Until this year. In 2007, the Windy City Chapter of LPA organized a contingent to march for the first time. I marched with the group, but didn’t know about the contingent until just before the parade. LPA marched again in 2008, but I was out of town for a family vacation. This year, I knew well ahead of time about the LPA contingent. And more than any other year, I really wanted to march. I have been involved with the Chicago Disability Community for ten years, and groups like Access Living and ADAPT, which I’m a part of, are the heart of the Chicago Disability Community, but it is to LPA that I most closely identify as a person with a disability.

Six of us from the Windy City chapter marched. Holding an LPA Banner, we marched behind the 2016 Float (the committee organizing Chicago for 2016 Olympics and Paralympics), which carried about 20 people, some of whom danced about on the float, jamming to songs like “Celebration” and “It’s a Beautiful Day.” The weather was great, sunshine but not hot or humid -- the way too many summers are. Thousands of people didn’t line the sidewalks like they do on St. Patrick’s Day, but a few did. As the six of us paraded up Dearborn carrying the banner, we waved, smiled and in some cases, paused quickly to pose for pictures.

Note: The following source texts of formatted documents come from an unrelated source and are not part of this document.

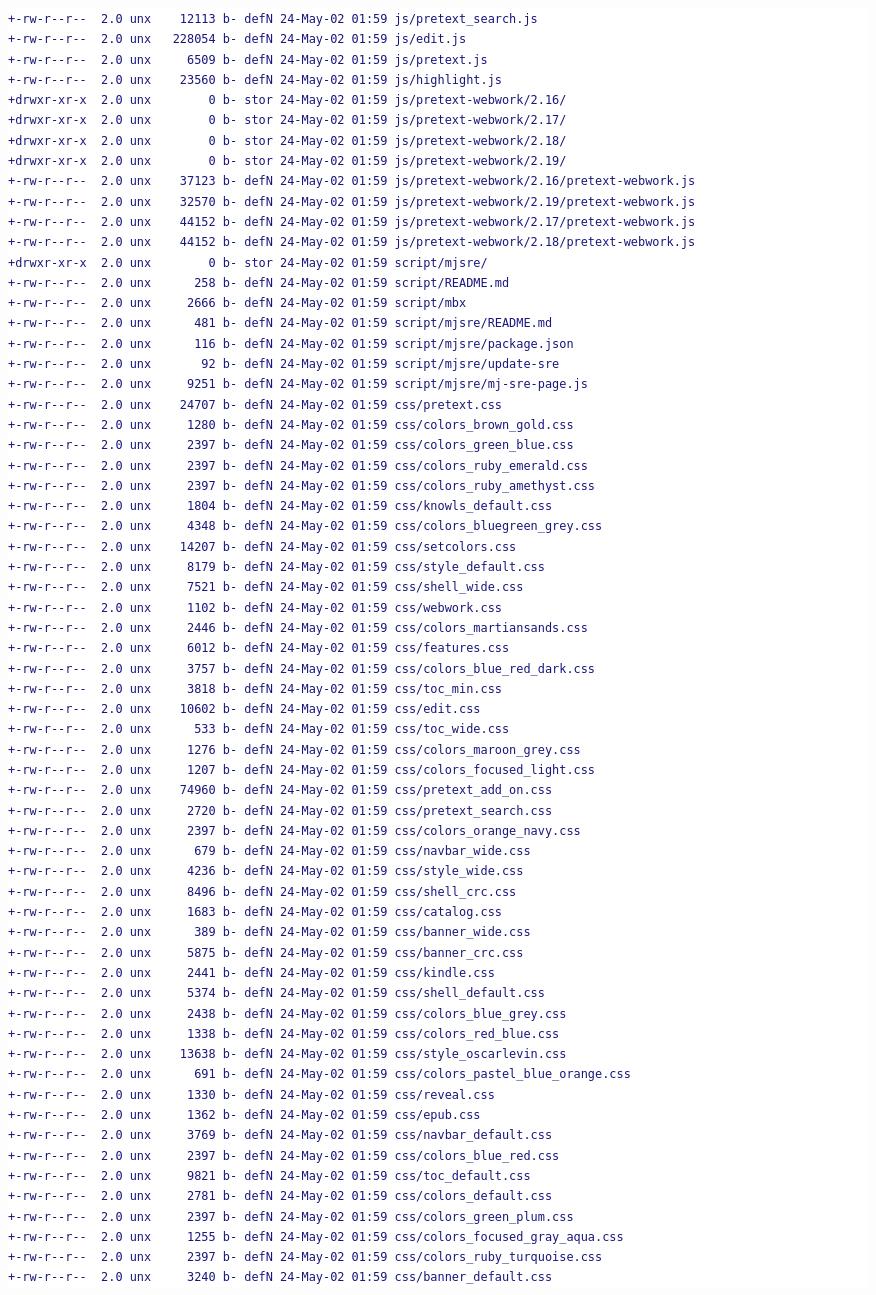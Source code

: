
 ```diff
+-rw-r--r--  2.0 unx    12113 b- defN 24-May-02 01:59 js/pretext_search.js
+-rw-r--r--  2.0 unx   228054 b- defN 24-May-02 01:59 js/edit.js
+-rw-r--r--  2.0 unx     6509 b- defN 24-May-02 01:59 js/pretext.js
+-rw-r--r--  2.0 unx    23560 b- defN 24-May-02 01:59 js/highlight.js
+drwxr-xr-x  2.0 unx        0 b- stor 24-May-02 01:59 js/pretext-webwork/2.16/
+drwxr-xr-x  2.0 unx        0 b- stor 24-May-02 01:59 js/pretext-webwork/2.17/
+drwxr-xr-x  2.0 unx        0 b- stor 24-May-02 01:59 js/pretext-webwork/2.18/
+drwxr-xr-x  2.0 unx        0 b- stor 24-May-02 01:59 js/pretext-webwork/2.19/
+-rw-r--r--  2.0 unx    37123 b- defN 24-May-02 01:59 js/pretext-webwork/2.16/pretext-webwork.js
+-rw-r--r--  2.0 unx    32570 b- defN 24-May-02 01:59 js/pretext-webwork/2.19/pretext-webwork.js
+-rw-r--r--  2.0 unx    44152 b- defN 24-May-02 01:59 js/pretext-webwork/2.17/pretext-webwork.js
+-rw-r--r--  2.0 unx    44152 b- defN 24-May-02 01:59 js/pretext-webwork/2.18/pretext-webwork.js
+drwxr-xr-x  2.0 unx        0 b- stor 24-May-02 01:59 script/mjsre/
+-rw-r--r--  2.0 unx      258 b- defN 24-May-02 01:59 script/README.md
+-rw-r--r--  2.0 unx     2666 b- defN 24-May-02 01:59 script/mbx
+-rw-r--r--  2.0 unx      481 b- defN 24-May-02 01:59 script/mjsre/README.md
+-rw-r--r--  2.0 unx      116 b- defN 24-May-02 01:59 script/mjsre/package.json
+-rw-r--r--  2.0 unx       92 b- defN 24-May-02 01:59 script/mjsre/update-sre
+-rw-r--r--  2.0 unx     9251 b- defN 24-May-02 01:59 script/mjsre/mj-sre-page.js
+-rw-r--r--  2.0 unx    24707 b- defN 24-May-02 01:59 css/pretext.css
+-rw-r--r--  2.0 unx     1280 b- defN 24-May-02 01:59 css/colors_brown_gold.css
+-rw-r--r--  2.0 unx     2397 b- defN 24-May-02 01:59 css/colors_green_blue.css
+-rw-r--r--  2.0 unx     2397 b- defN 24-May-02 01:59 css/colors_ruby_emerald.css
+-rw-r--r--  2.0 unx     2397 b- defN 24-May-02 01:59 css/colors_ruby_amethyst.css
+-rw-r--r--  2.0 unx     1804 b- defN 24-May-02 01:59 css/knowls_default.css
+-rw-r--r--  2.0 unx     4348 b- defN 24-May-02 01:59 css/colors_bluegreen_grey.css
+-rw-r--r--  2.0 unx    14207 b- defN 24-May-02 01:59 css/setcolors.css
+-rw-r--r--  2.0 unx     8179 b- defN 24-May-02 01:59 css/style_default.css
+-rw-r--r--  2.0 unx     7521 b- defN 24-May-02 01:59 css/shell_wide.css
+-rw-r--r--  2.0 unx     1102 b- defN 24-May-02 01:59 css/webwork.css
+-rw-r--r--  2.0 unx     2446 b- defN 24-May-02 01:59 css/colors_martiansands.css
+-rw-r--r--  2.0 unx     6012 b- defN 24-May-02 01:59 css/features.css
+-rw-r--r--  2.0 unx     3757 b- defN 24-May-02 01:59 css/colors_blue_red_dark.css
+-rw-r--r--  2.0 unx     3818 b- defN 24-May-02 01:59 css/toc_min.css
+-rw-r--r--  2.0 unx    10602 b- defN 24-May-02 01:59 css/edit.css
+-rw-r--r--  2.0 unx      533 b- defN 24-May-02 01:59 css/toc_wide.css
+-rw-r--r--  2.0 unx     1276 b- defN 24-May-02 01:59 css/colors_maroon_grey.css
+-rw-r--r--  2.0 unx     1207 b- defN 24-May-02 01:59 css/colors_focused_light.css
+-rw-r--r--  2.0 unx    74960 b- defN 24-May-02 01:59 css/pretext_add_on.css
+-rw-r--r--  2.0 unx     2720 b- defN 24-May-02 01:59 css/pretext_search.css
+-rw-r--r--  2.0 unx     2397 b- defN 24-May-02 01:59 css/colors_orange_navy.css
+-rw-r--r--  2.0 unx      679 b- defN 24-May-02 01:59 css/navbar_wide.css
+-rw-r--r--  2.0 unx     4236 b- defN 24-May-02 01:59 css/style_wide.css
+-rw-r--r--  2.0 unx     8496 b- defN 24-May-02 01:59 css/shell_crc.css
+-rw-r--r--  2.0 unx     1683 b- defN 24-May-02 01:59 css/catalog.css
+-rw-r--r--  2.0 unx      389 b- defN 24-May-02 01:59 css/banner_wide.css
+-rw-r--r--  2.0 unx     5875 b- defN 24-May-02 01:59 css/banner_crc.css
+-rw-r--r--  2.0 unx     2441 b- defN 24-May-02 01:59 css/kindle.css
+-rw-r--r--  2.0 unx     5374 b- defN 24-May-02 01:59 css/shell_default.css
+-rw-r--r--  2.0 unx     2438 b- defN 24-May-02 01:59 css/colors_blue_grey.css
+-rw-r--r--  2.0 unx     1338 b- defN 24-May-02 01:59 css/colors_red_blue.css
+-rw-r--r--  2.0 unx    13638 b- defN 24-May-02 01:59 css/style_oscarlevin.css
+-rw-r--r--  2.0 unx      691 b- defN 24-May-02 01:59 css/colors_pastel_blue_orange.css
+-rw-r--r--  2.0 unx     1330 b- defN 24-May-02 01:59 css/reveal.css
+-rw-r--r--  2.0 unx     1362 b- defN 24-May-02 01:59 css/epub.css
+-rw-r--r--  2.0 unx     3769 b- defN 24-May-02 01:59 css/navbar_default.css
+-rw-r--r--  2.0 unx     2397 b- defN 24-May-02 01:59 css/colors_blue_red.css
+-rw-r--r--  2.0 unx     9821 b- defN 24-May-02 01:59 css/toc_default.css
+-rw-r--r--  2.0 unx     2781 b- defN 24-May-02 01:59 css/colors_default.css
+-rw-r--r--  2.0 unx     2397 b- defN 24-May-02 01:59 css/colors_green_plum.css
+-rw-r--r--  2.0 unx     1255 b- defN 24-May-02 01:59 css/colors_focused_gray_aqua.css
+-rw-r--r--  2.0 unx     2397 b- defN 24-May-02 01:59 css/colors_ruby_turquoise.css
+-rw-r--r--  2.0 unx     3240 b- defN 24-May-02 01:59 css/banner_default.css
```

The pictures are what reinforced to me what is important about a Disability Pride Parade. As a person with dwarfism living in a large city, I am always alert for strangers with cameras. I often hear stories of little people getting their image taken by strangers without permission. It’s happened to me at least three times. Perhaps the photos shouldn't be such a big deal, but it is pretty insulting to get your photo taken without permission. And nowadays, with websites and youtube, who knows where and in what context the photos will appear.

So there we were on July 25, six of us smiling and inviting photos from strangers, putting ourselves on display, but under our own terms. Even if some of the people holding cameras were strangers, I was happy to get my photo taken. Who knows where some of those photos may show up, but after six years of a parade, I felt in my heart what it means to be disabled and proud.